Они пересекают небольшую равнину, а затем, увидев, что вдали замаячил острый шпиль колокольни Отиса, пускаются бегом, чтобы побыстрее туда добраться.
«Тетушка Сильвии, — рассказывает Жерар, — обитала в небольшой хижине, сложенной из неровных кусков песчаника и сверху донизу увитой хмелем и диким виноградом; она жила одна, питаясь тем, что давал ей клочок земли, который после смерти мужа ей помогали обрабатывать односельчане. Когда племянница вошла в дом, там словно занялся пожар!»[78]
— Добрый день, тетушка! Ваши детки пришли, и они умирают с голоду!
(Повторяю, дорогая сестра, я цитирую по памяти; так что не сердитесь на меня, если я заменяю отдельные слова другими.)
— А это вам, тетушка!
И Сильвия вручает ей охапку цветов; тетушка целует племянницу.
— А кто этот парень? — спрашивает она.
— Мой ухажер, — храбро отвечает Сильвия.
Жерар в свой черед целует тетушку.
— А он хорош собою, — произносит старушка. — К тому же блондин!
И она вздыхает; возможно, на другом горизонте ее жизни тоже промелькнул какой-то блондин.
— Правда, у него красивые волосы? — спрашивает Сильвия.
Тетушка покачала головой.
— Это быстро проходит, — говорит она.
И действительно, спустя пятнадцать лет, со времени первого приступа душевной болезни, у Жерара начали выпадать волосы!

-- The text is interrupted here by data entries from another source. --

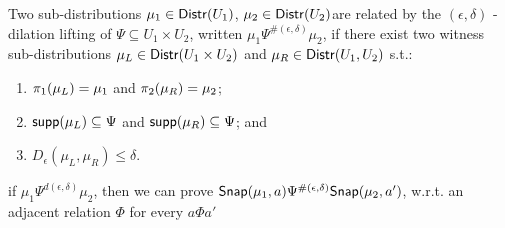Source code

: \documentclass{article}
\begin{document}
\begin{defn}
Two sub-distributions $\mu_1 \in \mathsf{Distr}(U_1)$, $\mu_2 \in \mathsf{Distr}(U_2)$are related by the $(\epsilon, \delta)$ - dilation lifting of $\Psi \subseteq U_1 \times U_2$, written $\mu_1 \Psi^{\#(\epsilon, \delta)} \mu_2$, if there exist two witness sub-distributions $\mu_L \in \mathsf{Distr}(U_1 \times U_2)$ and $\mu_R \in \mathsf{Distr}(U_1, U_2)$ s.t.:
\begin{enumerate}
	\item $\pi_1(\mu_L) = \mu_1$ and $\pi_2(\mu_R) = \mu_2$;
	\item $\mathsf{supp}(\mu_L) \subseteq \Psi$ and $\mathsf{supp}(\mu_R) \subseteq \Psi$; and
	\item $D_{\epsilon}(\mu_L, \mu_R) \leq \delta$.
\end{enumerate}
\end{defn}

\begin{thm}
if $\mu_1 \Psi^{d(\epsilon, \delta)} \mu_2$, then we can prove $\mathsf{Snap}(\mu_1, a) \Psi^{\#(\epsilon, \delta)}\mathsf{Snap}(\mu_2, a')$, w.r.t. an adjacent relation $\Phi$ for every $a \Phi a'$
\end{thm}
\end{document}
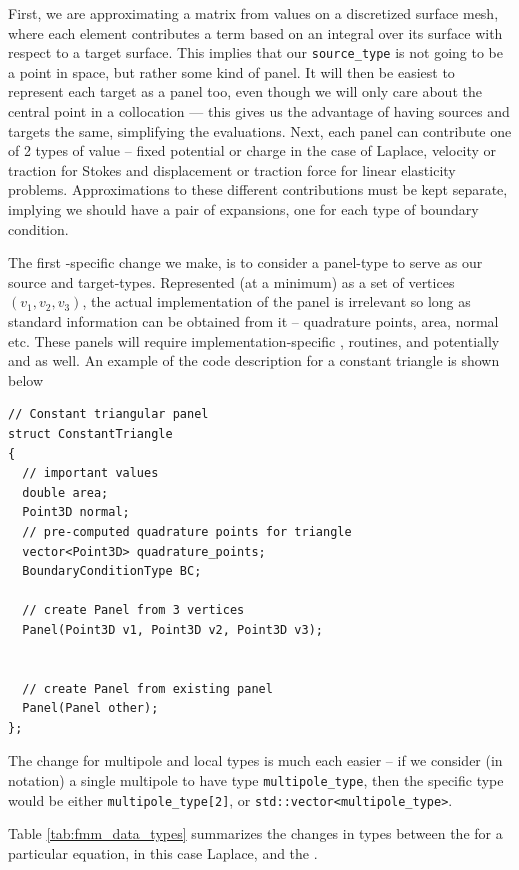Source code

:First, we are approximating a matrix from values on a discretized surface mesh, where each element contributes a term based on an integral over its surface with respect to a target surface. This implies that our \lstinline|source_type| is not going to be a point in space, but rather some kind of panel. It will then be easiest to represent each target as a panel too, even though we will only care about the central point in a collocation {\bem} --- this gives us the advantage of having sources and targets the same, simplifying the {\fmm} evaluations. Next, each panel can contribute one of 2 types of value -- fixed potential or charge in the case of Laplace, velocity or traction for Stokes and displacement or traction force for linear elasticity problems. Approximations to these different contributions must be kept separate, implying we should have a pair of expansions, one for each type of boundary condition.


The first {\bem}-specific change we make, is to consider a panel-type to serve as our source and target-types. Represented (at a minimum) as a set of vertices $(v_1,v_2,v_3)$, the actual implementation of the panel is irrelevant so long as standard information can be obtained from it -- quadrature points, area, normal etc. These panels will require implementation-specific {\ptop}, {\ptom} routines, and potentially {\mtop} and {\ltop} as well. An example of the code description for a constant triangle is shown below

\begin{lstlisting}
// Constant triangular panel
struct ConstantTriangle
{
  // important values
  double area;
  Point3D normal;
  // pre-computed quadrature points for triangle
  vector<Point3D> quadrature_points;
  BoundaryConditionType BC;

  // create Panel from 3 vertices
  Panel(Point3D v1, Point3D v2, Point3D v3);
  
  
  // create Panel from existing panel
  Panel(Panel other);
};
\end{lstlisting}

The change for multipole and local types is much each easier -- if we consider (in \cpp notation) a single multipole to have type {\lstinline|multipole_type|}, then the {\bem} specific type would be either {\lstinline|multipole_type[2]|}, or {\lstinline|std::vector<multipole_type>|}.

Table \ref{tab:fmm_data_types} summarizes the changes in types between the {\fmm} for a particular equation, in this case Laplace, and the {\fmmbem}.

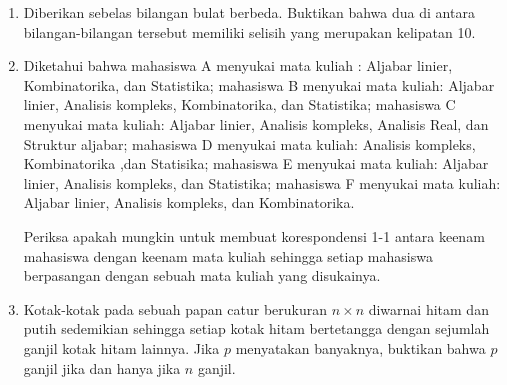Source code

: \documentclass[12pt,twoside]{article}
\begin{document}
\begin{enumerate}
	\item Diberikan sebelas bilangan bulat berbeda. Buktikan bahwa dua di antara bilangan-bilangan tersebut memiliki selisih yang merupakan kelipatan 10.

	\item Diketahui bahwa mahasiswa A menyukai mata kuliah : Aljabar linier, Kombinatorika, dan Statistika; mahasiswa B menyukai mata kuliah: Aljabar linier, Analisis kompleks, Kombinatorika, dan Statistika; mahasiswa C menyukai mata kuliah: Aljabar linier, Analisis kompleks, Analisis Real, dan Struktur aljabar; mahasiswa D menyukai mata kuliah: Analisis kompleks, Kombinatorika ,dan Statisika; mahasiswa E menyukai mata kuliah: Aljabar linier, Analisis kompleks, dan Statistika; mahasiswa F menyukai mata kuliah: Aljabar linier, Analisis kompleks, dan Kombinatorika.

	      Periksa apakah mungkin untuk membuat korespondensi 1-1 antara keenam mahasiswa dengan keenam mata kuliah sehingga setiap mahasiswa berpasangan dengan sebuah mata kuliah yang disukainya.

	\item Kotak-kotak pada sebuah papan catur berukuran $n\times n$ diwarnai hitam dan putih sedemikian sehingga setiap kotak hitam bertetangga dengan sejumlah ganjil kotak hitam lainnya. Jika $p$ menyatakan banyaknya, buktikan bahwa $p$ ganjil jika dan hanya jika $n$ ganjil.
\end{enumerate}
\newpage
\newpage
\end{document}
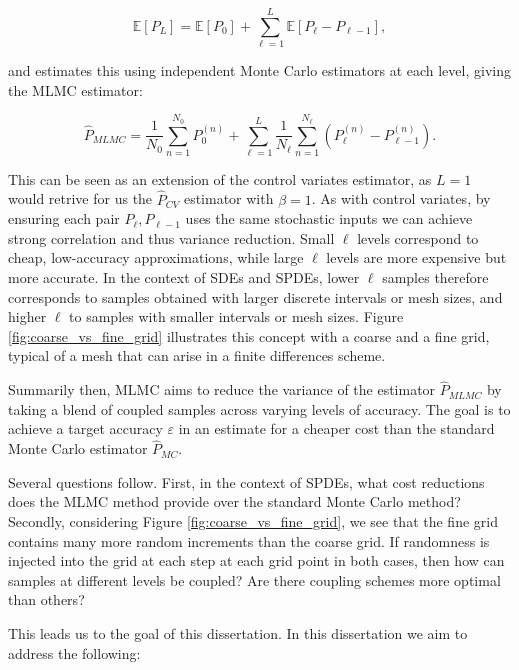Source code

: \begin{equation*}
    \mathbb{E}[P_L] = \mathbb{E}[P_0] + \sum_{\ell =1}^L \mathbb{E}[P_\ell - P_{\ell -1}],
\end{equation*}

and estimates this using independent Monte Carlo estimators at each level, giving the MLMC estimator: 

\begin{equation}\label{eq:mlmc_estimator}
    \hat{P}_{MLMC} = \frac{1}{N_0} \sum_{n=1}^{N_0} P_0^{(n)} + 
    \sum_{\ell=1}^L \frac{1}{N_\ell} \sum_{n=1}^{N_\ell} \left(P_\ell^{(n)} - P_{\ell - 1}^{(n)}\right).
\end{equation}

This can be seen as an extension of the control variates estimator, as $L=1$ would retrive for us the 
$\hat{P}_{CV}$ estimator with $\beta = 1$.
As with control variates, by ensuring each pair $P_\ell, P_{\ell - 1}$ uses the same stochastic inputs 
we can achieve strong correlation and thus variance reduction. Small $\ell$ levels 
correspond to cheap, low-accuracy approximations, while large $\ell$ 
levels are more expensive but more accurate. In the context of SDEs and SPDEs, 
lower $\ell$ samples therefore corresponds to samples obtained with larger discrete intervals or mesh sizes, 
and higher $\ell$ to samples with smaller intervals or mesh sizes. 
Figure \ref{fig:coarse_vs_fine_grid} illustrates this concept with a coarse and a fine grid, typical of a 
mesh that can arise in a finite differences scheme.

Summarily then, MLMC aims to reduce the variance of the estimator $\hat{P}_{MLMC}$ by 
taking a blend of coupled samples across varying levels of accuracy. The goal 
is to achieve a target accuracy $\varepsilon$ in an estimate for a cheaper cost 
than the standard Monte Carlo estimator $\hat{P}_{MC}$. 

Several questions follow. First, in the context of SPDEs, 
what cost reductions does the MLMC method provide over the standard Monte 
Carlo method? Secondly, considering Figure \ref{fig:coarse_vs_fine_grid},
we see that the fine grid contains many more random increments than the coarse
grid. If randomness is injected into the grid at each step at each grid point 
in both cases, then how can samples at different levels be coupled? Are there 
coupling schemes more optimal than others?

This leads us to the goal of this dissertation. In this dissertation we 
aim to address the following:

На столе появляются молоко, лесная земляника, вишни из сада, яйца из курятника — на скорую руку накрытый завтрак, который, благодаря художественному мастерству Жерара, одаренного им в высшей степени, вы видите так, словно он изображен на полотне Мириса.
Сильвия хочет сделать омлет, но тетушка противится.
— И не вздумай дотрагиваться до сковороды и печки! Вот еще! Портить милые пальчики, которые плетут кружева прекраснее, что в Шантийи! Ты мне их дарила, а уж я-то знаю толк в кружевах.
— А кстати, тетушка! Нет ли у вас кусков старинных кружев? Они бы послужили мне в качестве образца.
— Посмотри наверху в комоде, там, наверное, есть.
— Тогда дайте мне ключи.
— Что за новости! Ящики не заперты.
— Но один, тетушка, всегда на запоре.
Сильвия берет связку ключей и стрелой взлетает по лестнице; Жерар идет следом, но, вероятно, помедленнее; видеть, как юная девушка, опережая тебя, взбегает по лестнице, такое волшебство!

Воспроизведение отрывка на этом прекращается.